Ia menoleh ke arah Mr. Daniel, yang masih mengamatinya dengan ekspresi penuh kepuasan. “Teknologi seperti apa yang memungkinkan untuk membuat lukisan bisa seperti ini?” tanyanya, suaranya penuh kekaguman sekaligus rasa ingin tahu.

Mr. Daniel menyilangkan tangannya di depan dada. “Mr. Rain—pelukis gambar ini, mengembangkan teknik mikroenkapsulasi aroma yang dapat dilepaskan saat ada perubahan suhu atau ketika seseorang bergerak mendekat. Partikel wewangian ini ditanamkan ke dalam pigmen cat khusus yang digunakan oleh para seniman. Hasilnya, lukisan ini tidak hanya berbicara melalui warna dan bentuk, tetapi juga melalui aroma yang membangkitkan emosi dan ingatan.”

Elena mengangguk, pikirannya mulai memproses informasi itu dengan cepat.
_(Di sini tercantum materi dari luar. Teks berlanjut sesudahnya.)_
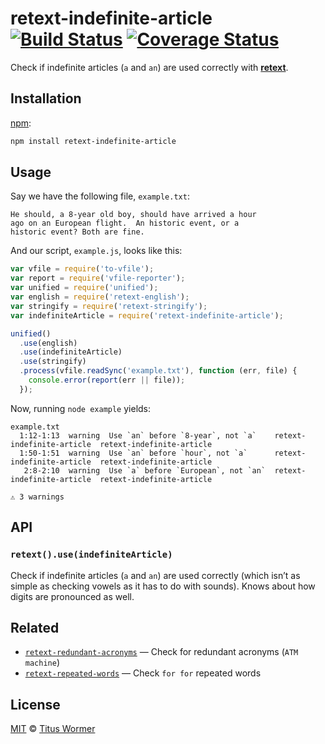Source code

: # retext-indefinite-article [![Build Status][travis-badge]][travis] [![Coverage Status][codecov-badge]][codecov]

Check if indefinite articles (`a` and `an`) are used correctly with
[**retext**][retext].

## Installation

[npm][npm-install]:

```bash
npm install retext-indefinite-article
```

## Usage

Say we have the following file, `example.txt`:

```text
He should, a 8-year old boy, should have arrived a hour
ago on an European flight.  An historic event, or a
historic event? Both are fine.
```

And our script, `example.js`, looks like this:

```javascript
var vfile = require('to-vfile');
var report = require('vfile-reporter');
var unified = require('unified');
var english = require('retext-english');
var stringify = require('retext-stringify');
var indefiniteArticle = require('retext-indefinite-article');

unified()
  .use(english)
  .use(indefiniteArticle)
  .use(stringify)
  .process(vfile.readSync('example.txt'), function (err, file) {
    console.error(report(err || file));
  });
```

Now, running `node example` yields:

```text
example.txt
  1:12-1:13  warning  Use `an` before `8-year`, not `a`    retext-indefinite-article  retext-indefinite-article
  1:50-1:51  warning  Use `an` before `hour`, not `a`      retext-indefinite-article  retext-indefinite-article
   2:8-2:10  warning  Use `a` before `European`, not `an`  retext-indefinite-article  retext-indefinite-article

⚠ 3 warnings
```

## API

### `retext().use(indefiniteArticle)`

Check if indefinite articles (`a` and `an`) are used correctly (which isn’t
as simple as checking vowels as it has to do with sounds).  Knows about
how digits are pronounced as well.

## Related

*   [`retext-redundant-acronyms`](https://github.com/wooorm/retext-redundant-acronyms)
    — Check for redundant acronyms (`ATM machine`)
*   [`retext-repeated-words`](https://github.com/wooorm/retext-repeated-words)
    — Check `for for` repeated words

## License

[MIT][license] © [Titus Wormer][author]

<!-- Definitions -->

[travis-badge]: https://img.shields.io/travis/wooorm/retext-indefinite-article.svg

[travis]: https://travis-ci.org/wooorm/retext-indefinite-article

[codecov-badge]: https://img.shields.io/codecov/c/github/wooorm/retext-indefinite-article.svg

[codecov]: https://codecov.io/github/wooorm/retext-indefinite-article

[npm-install]: https://docs.npmjs.com/cli/install

[license]: LICENSE

[author]: http://wooorm.com

[retext]: https://github.com/wooorm/retext
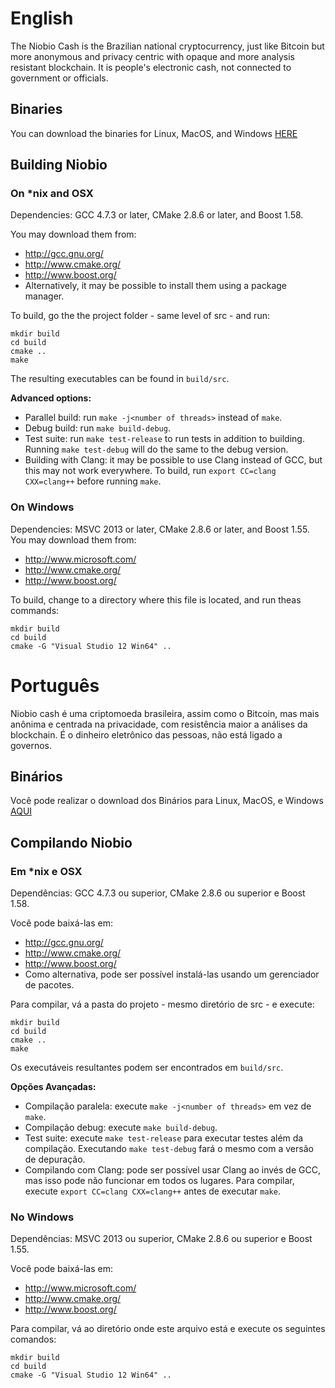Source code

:# English

The Niobio Cash is the Brazilian national cryptocurrency, just like Bitcoin but more anonymous and privacy centric with opaque and more analysis resistant blockchain. It is people's electronic cash, not connected to government or officials.

## Binaries

You can download the binaries for Linux, MacOS, and Windows [HERE](https://github.com/niobio-cash/niobio-node-daemon/releases)

## Building Niobio 

### On *nix and OSX

Dependencies: GCC 4.7.3 or later, CMake 2.8.6 or later, and Boost 1.58.

You may download them from:

* http://gcc.gnu.org/
* http://www.cmake.org/
* http://www.boost.org/
* Alternatively, it may be possible to install them using a package manager.

To build, go the the project folder - same level of src - and run:
```
mkdir build
cd build
cmake ..
make
```

The resulting executables can be found in `build/src`.

**Advanced options:**

* Parallel build: run `make -j<number of threads>` instead of `make`.
* Debug build: run `make build-debug`.
* Test suite: run `make test-release` to run tests in addition to building. Running `make test-debug` will do the same to the debug version.
* Building with Clang: it may be possible to use Clang instead of GCC, but this may not work everywhere. To build, run `export CC=clang CXX=clang++` before running `make`.

### On Windows
Dependencies: MSVC 2013 or later, CMake 2.8.6 or later, and Boost 1.55. You may download them from:

* http://www.microsoft.com/
* http://www.cmake.org/
* http://www.boost.org/

To build, change to a directory where this file is located, and run theas commands: 
```
mkdir build
cd build
cmake -G "Visual Studio 12 Win64" ..
```

# Português
Niobio cash é uma criptomoeda brasileira, assim como o Bitcoin, mas mais anônima e centrada na privacidade, com resistência maior a análises da blockchain. É o dinheiro eletrônico das pessoas, não está ligado a governos.

## Binários

Você pode realizar o download dos Binários para Linux, MacOS, e Windows [AQUI](https://github.com/niobio-cash/niobio-node-daemon/releases)

## Compilando Niobio

### Em *nix e OSX

Dependências: GCC 4.7.3 ou superior, CMake 2.8.6 ou superior e Boost 1.58.

Você pode baixá-las em:

* http://gcc.gnu.org/
* http://www.cmake.org/
* http://www.boost.org/
* Como alternativa, pode ser possível instalá-las usando um gerenciador de pacotes.

Para compilar, vá a pasta do projeto - mesmo diretório de src - e execute:
```
mkdir build
cd build
cmake ..
make
```

Os executáveis resultantes podem ser encontrados em `build/src`.

**Opções Avançadas:**

* Compilação paralela: execute `make -j<number of threads>` em vez de `make`.
* Compilação debug: execute `make build-debug`.
* Test suite: execute `make test-release` para executar testes além da compilação. Executando `make test-debug` fará o mesmo com a versão de depuração.
* Compilando com Clang: pode ser possível usar Clang ao invés de GCC, mas isso pode não funcionar em todos os lugares. Para compilar, execute `export CC=clang CXX=clang++` antes de executar `make`.

### No Windows
Dependências: MSVC 2013 ou superior, CMake 2.8.6 ou superior e Boost 1.55. 

Você pode baixá-las em:

* http://www.microsoft.com/
* http://www.cmake.org/
* http://www.boost.org/

Para compilar, vá ao diretório onde este arquivo está e execute os seguintes comandos:
```
mkdir build
cd build
cmake -G "Visual Studio 12 Win64" ..
```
Teknologi ini bisa membuka peluang baru dalam industri seni, pemasaran, bahkan dalam dunia parfum yang sedang ia garap.

“Sungguh inovatif,” katanya akhirnya, lalu mengamati beberapa lukisan lain di sekitarnya. “Apakah setiap lukisan milik Mr. Rain di sini memiliki aroma tersendiri?”

Mr. Daniel tersenyum dan mengangguk. “Tentu saja. Mari saya tunjukkan beberapa di antaranya.”

Mereka berjalan melewati deretan lukisan lain. Elena berhenti di depan sebuah kanvas besar yang menggambarkan sebuah pantai saat senja, ombaknya bergulung lembut di bawah langit berwarna jingga keemasan. Begitu ia berdiri lebih dekat, aroma air laut yang asin, dicampur dengan sedikit wewangian kayu, musk dan citrus segar, menguar ke udara. Seolah-olah ia benar-benar sedang berdiri di tepi pantai, mendengarkan debur ombak yang menerpa pasir.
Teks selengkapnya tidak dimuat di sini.